Jackson is best known in Oregon for his twenty years as a member of the Oregon State Highway Commission and its successor, the Oregon Transportation Commission.  First appointed by Governor Mark Hatfield in 1959, he was named chair in 1962 and reappointed by Governors Tom McCall and Robert Straub.  In that role, Jackson directed the planning and construction of 700 miles of freeway and more than 800 bridges, including the Fremont, Astoria, and Marquam.

Despite his leadership of the massive highway program, Jackson anticipated that building enough roads and parking spaces would evenutally become impossible, and he became an advocate for mass transit.  His service on the Transportation Commission was recognized by naming the Highway 205 bridge over the Columbia River after him.

Jackson’ commitment to Oregon’s livability was expressed in the parks that were a byproduct of freeway construction.
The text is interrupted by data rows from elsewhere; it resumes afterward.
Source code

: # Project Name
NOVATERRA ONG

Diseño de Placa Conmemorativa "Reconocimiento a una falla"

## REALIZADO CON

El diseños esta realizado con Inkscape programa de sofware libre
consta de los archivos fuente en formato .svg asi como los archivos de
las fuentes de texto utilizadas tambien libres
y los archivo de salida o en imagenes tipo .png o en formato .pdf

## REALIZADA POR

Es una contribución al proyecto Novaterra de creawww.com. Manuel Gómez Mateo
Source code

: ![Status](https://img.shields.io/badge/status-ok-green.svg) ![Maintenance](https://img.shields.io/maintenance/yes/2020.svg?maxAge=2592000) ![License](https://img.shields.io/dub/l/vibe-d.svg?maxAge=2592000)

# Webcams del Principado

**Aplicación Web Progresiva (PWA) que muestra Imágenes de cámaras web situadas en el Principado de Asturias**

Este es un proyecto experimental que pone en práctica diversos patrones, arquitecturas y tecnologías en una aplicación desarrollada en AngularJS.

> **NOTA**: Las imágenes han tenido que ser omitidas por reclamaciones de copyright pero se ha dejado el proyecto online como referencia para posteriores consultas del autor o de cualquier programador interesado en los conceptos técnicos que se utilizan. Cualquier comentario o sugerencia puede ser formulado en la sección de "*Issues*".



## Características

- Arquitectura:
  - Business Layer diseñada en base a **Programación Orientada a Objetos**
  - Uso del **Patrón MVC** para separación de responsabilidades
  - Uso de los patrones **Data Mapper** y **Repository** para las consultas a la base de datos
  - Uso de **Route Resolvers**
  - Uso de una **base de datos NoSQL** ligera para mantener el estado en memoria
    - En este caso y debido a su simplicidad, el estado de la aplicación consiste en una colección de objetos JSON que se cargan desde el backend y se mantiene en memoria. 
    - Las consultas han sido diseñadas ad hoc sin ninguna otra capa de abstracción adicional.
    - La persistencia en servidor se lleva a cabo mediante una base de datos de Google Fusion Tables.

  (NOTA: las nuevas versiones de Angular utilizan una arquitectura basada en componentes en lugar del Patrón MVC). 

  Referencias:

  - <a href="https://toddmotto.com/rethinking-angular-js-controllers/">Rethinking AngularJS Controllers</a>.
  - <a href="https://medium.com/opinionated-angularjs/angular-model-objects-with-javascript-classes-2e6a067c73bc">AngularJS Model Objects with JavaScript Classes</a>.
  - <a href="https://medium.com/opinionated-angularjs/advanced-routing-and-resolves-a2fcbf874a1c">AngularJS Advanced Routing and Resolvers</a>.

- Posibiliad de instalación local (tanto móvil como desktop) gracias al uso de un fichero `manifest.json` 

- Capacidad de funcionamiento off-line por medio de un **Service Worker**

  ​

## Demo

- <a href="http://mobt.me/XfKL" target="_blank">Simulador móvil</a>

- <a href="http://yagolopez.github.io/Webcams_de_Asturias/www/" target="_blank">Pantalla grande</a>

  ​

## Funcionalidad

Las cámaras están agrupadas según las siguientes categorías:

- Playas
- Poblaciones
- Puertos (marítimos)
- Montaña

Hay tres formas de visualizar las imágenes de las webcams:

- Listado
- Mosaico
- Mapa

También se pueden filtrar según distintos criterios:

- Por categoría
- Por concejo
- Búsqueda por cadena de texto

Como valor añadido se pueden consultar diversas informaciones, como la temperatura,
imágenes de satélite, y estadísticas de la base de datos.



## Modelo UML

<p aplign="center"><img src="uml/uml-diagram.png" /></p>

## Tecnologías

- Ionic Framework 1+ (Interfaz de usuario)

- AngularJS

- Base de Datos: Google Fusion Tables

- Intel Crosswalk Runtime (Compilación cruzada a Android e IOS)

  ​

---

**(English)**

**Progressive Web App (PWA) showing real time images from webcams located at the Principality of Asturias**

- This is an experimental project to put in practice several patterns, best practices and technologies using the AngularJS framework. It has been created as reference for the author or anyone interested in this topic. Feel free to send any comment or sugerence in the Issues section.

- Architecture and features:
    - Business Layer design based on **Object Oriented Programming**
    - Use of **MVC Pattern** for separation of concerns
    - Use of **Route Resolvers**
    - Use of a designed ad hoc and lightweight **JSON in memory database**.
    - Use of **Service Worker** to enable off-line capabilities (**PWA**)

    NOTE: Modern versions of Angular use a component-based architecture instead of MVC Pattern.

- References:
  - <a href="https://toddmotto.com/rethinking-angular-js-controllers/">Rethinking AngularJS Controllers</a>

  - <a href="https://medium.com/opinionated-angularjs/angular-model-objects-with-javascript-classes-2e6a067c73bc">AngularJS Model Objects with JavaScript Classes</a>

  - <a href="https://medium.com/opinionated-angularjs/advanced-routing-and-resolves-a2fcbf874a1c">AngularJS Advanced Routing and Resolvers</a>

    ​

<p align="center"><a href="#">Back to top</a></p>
After the passage of Senate Bill 100, Oregon’s landmark land-use, he joined Governor McCall andothers to found 1000 Friends of Oregon, an organization dedicated to the protection of Oregon’s quality of life through land-use planning.  When he appointed Jackson to the Economic Developement Commission in 1979, Governor Vic Atiyeh said: “I wanted to send a signal out. I want to create an excitement for busniness already here in Oregon as well as those from outside that the environment and economy can be balanced, it doesn’t have to be one-sided.”  Jackson believed the state should measure the economic impact of environmental requlations and get the “coordination and cooperation” of state agencies to aid business and industry.

At Jackson’s death in 1980, and Oregonian editorial noted: “Jackson probably devoted more voluntary service to Oregon than any citizen before or since statehood, yet he would not accept even expense money for his work.  His personal stature, his reputation for avoiding self-dealing, and the lack of scandal in the departments he supervised enabled most Oregonians to feel their lives would be enhances by his actions.”

 While never interested in public office himself, Glenn Jackson played a key role in progressive policies Oregon adopted during the 1960s and 1970s.